Arguing over “what if AGI” is like arguing about nuclear war and winter. It might happen, but no plans you form for it will survive contact with reality, so there is very little value in spending cycles on optimizing for it.



Labor isn't really going to become scarce this century. Nigeria, etc.


Fertility rates are dropping across Africa too, and while the growth will continue for a few more decades, maybe until the end of the century, labour will increasingly be scarce where we need it. There'll be significant political and social upheaval while countries deal with figuring out how to compete for immigrants.


I have a cynical view (sorry) that labor will always be cheap somewhere. It's part of the globalization machine, there will always be a decline somewhere, and if there isn't, one will be created.


China's Belt and Road Initiative suggests that they view the under-developed Middle East and African nations to be the next in line, the same as the US viewed China as a source of cheap labour.

The party has been making deep investments into the regions and is developing significant political and social capital at the same time that the West is retreating from them, cutting foreign aid, etc.
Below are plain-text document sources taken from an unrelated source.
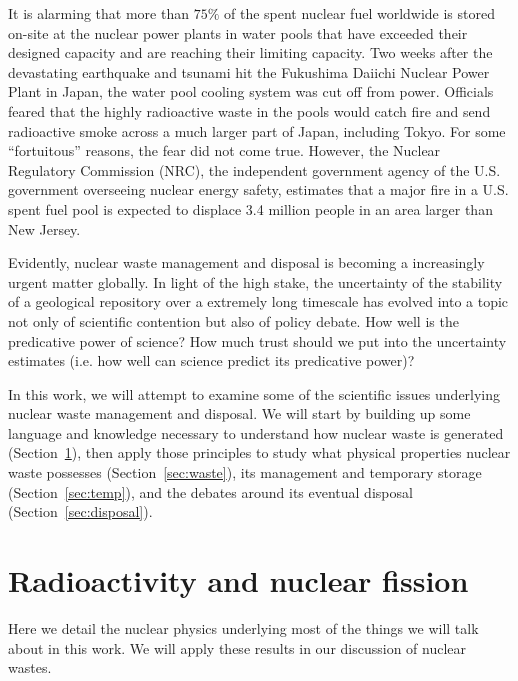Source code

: \documentclass[nofootinbib,preprint,aip,pra]{revtex4-1}
\begin{document}
It is alarming that more than $75\%$ of the spent nuclear fuel worldwide is stored on-site at the nuclear power plants
in water pools that have exceeded their designed capacity and are reaching their limiting capacity.\cite{aa12}
Two weeks after the devastating earthquake and tsunami hit the Fukushima Daiichi Nuclear Power Plant in Japan,
the water pool cooling system was cut off from power. Officials feared that
the highly radioactive waste in the pools would catch fire and send radioactive smoke
across a much larger part of Japan, including Tokyo. For some ``fortuitous'' reasons, the fear did not come true.
However, the Nuclear Regulatory Commission (NRC), the independent government agency
of the U.S. government overseeing nuclear energy safety,
estimates that a major fire in a U.S. spent fuel pool is expected to
displace 3.4 million people in an area larger than New Jersey.\cite{s16}

Evidently, nuclear waste management and disposal is becoming a increasingly urgent matter globally.
In light of the high stake,
the uncertainty of the stability of a geological repository over a extremely long timescale has evolved into 
a topic not only of scientific contention but also of policy debate.
How well is the predicative power of science? How much trust should we put into the uncertainty estimates
(i.e. how well can science predict its predicative power)?

In this work, we will attempt to examine some of the scientific issues underlying nuclear waste management
and disposal. We will start by building up some
language and knowledge necessary to understand how nuclear waste is generated (Section~\ref{sec:phys}),
then apply those principles to study
what physical properties nuclear waste possesses (Section~\ref{sec:waste}), its management and temporary storage
(Section~\ref{sec:temp}), and the debates around its eventual disposal (Section~\ref{sec:disposal}).

\section{Radioactivity and nuclear fission}
\label{sec:phys}
    Here we detail the nuclear physics underlying most of the things we will talk about
    in this work. We will apply these results in our discussion of nuclear wastes.
\end{document}
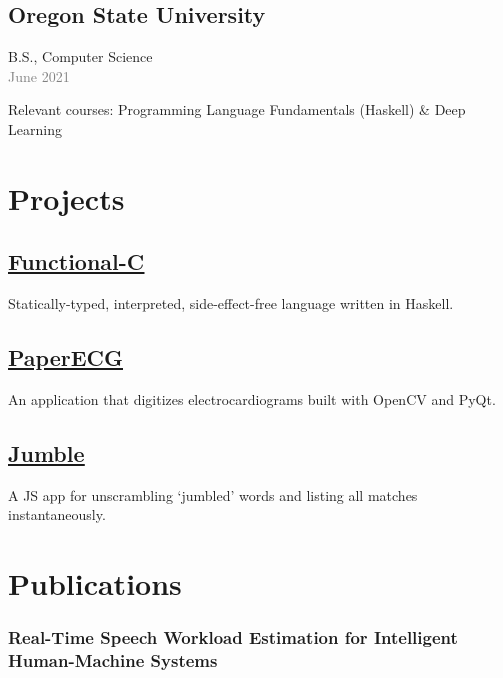 \documentclass[11pt]{article} %
\let\defaultref\href
\renewcommand{\href}[2]{%
  \defaultref{#1}{\ul{#2}}%
}
\renewcommand{\emph}[1]{%
  \textcolor{gray}{#1}%
}
\begin{document}
\begin{paracol}{2}
\begin{raggedright}
{\subsection{Oregon State University}\label{oregon-state-university}}

B.S., Computer Science\\
\emph{June 2021}

Relevant courses: Programming Language Fundamentals (Haskell) \& Deep
Learning

\hypertarget{projects}{%
\section{Projects}\label{projects}}

\hypertarget{functional-c}{%
\subsection{\texorpdfstring{\href{https://github.com/julianfortune/CS381Project}{Functional-C}}{Functional-C}}\label{functional-c}}

Statically-typed, interpreted, side-effect-free language written in
Haskell.

\hypertarget{paperecg}{%
\subsection{\texorpdfstring{\href{https://github.com/Tereshchenkolab/paper-ecg}{PaperECG}}{PaperECG}}\label{paperecg}}

An application that digitizes electrocardiograms built with OpenCV and
PyQt.

\hypertarget{jumble}{%
\subsection{\texorpdfstring{\href{https://julianfortune.com/unjumble/}{Jumble}}{Jumble}}\label{jumble}}

A JS app for unscrambling `jumbled' words and listing all matches
instantaneously.

\hypertarget{publications}{%
\section{Publications}\label{publications}}

\hypertarget{real-time-speech-workload-estimation-for-intelligent-human-machine-systems}{%
\subsubsection{Real-Time Speech Workload Estimation for Intelligent
Human-Machine
Systems}\label{real-time-speech-workload-estimation-for-intelligent-human-machine-systems}}


\end{raggedright}
\end{paracol}
\end{document}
> China's Belt and Road Initiative suggests that they view the under-developed Middle East and African nations to be the next in line, the same as the US viewed China as a

I think it’s more “want” than “see.” They might see Vietnam as next in line but outsourcing to ME and Africa suit their interests better.


I’m not sure it’s globalization. There will always be rich countries and poorer countries. Like there will always be poor people and rich people. The gap may and should shrink between the two but not vanish.


And if there is not, we either have global poverty or a tremendous amount of force applied to the distribution of wealth.


This view seems inconsistent. Artificial manipulation is not sustainable in the long term. The ability to continually create conditions that lead to cheap labor is limited and will eventually fail.


On the contrary, it seems that increase of income inequality is a natural trend.


Since when? 40 years ago? Yes.

400 years ago? Hardly.


With AI+capital on the manipulating side I am not sure there are any limits.


AI is not magic, neither is capital for that matter. To perform any function in the world, it needs some type of physical form or device to do so. These devices take capital to manufacture and maintain. They're also vulnerable to intentional damage. There are obvious limits.


Capital = physical

AI = control of how to wield the Capital and defend against intentional damage

What are the obvious limits?


What artificial manipulation?


Are you saying that you presume the inequality is the natural state of things? What are you basing that on? A world with governments and corporations that are capable of squashing the populace? Do you ever wonder what influence this has?


There will always be poor and they will be exploited. I guess nature is brutal to keep everyone happy.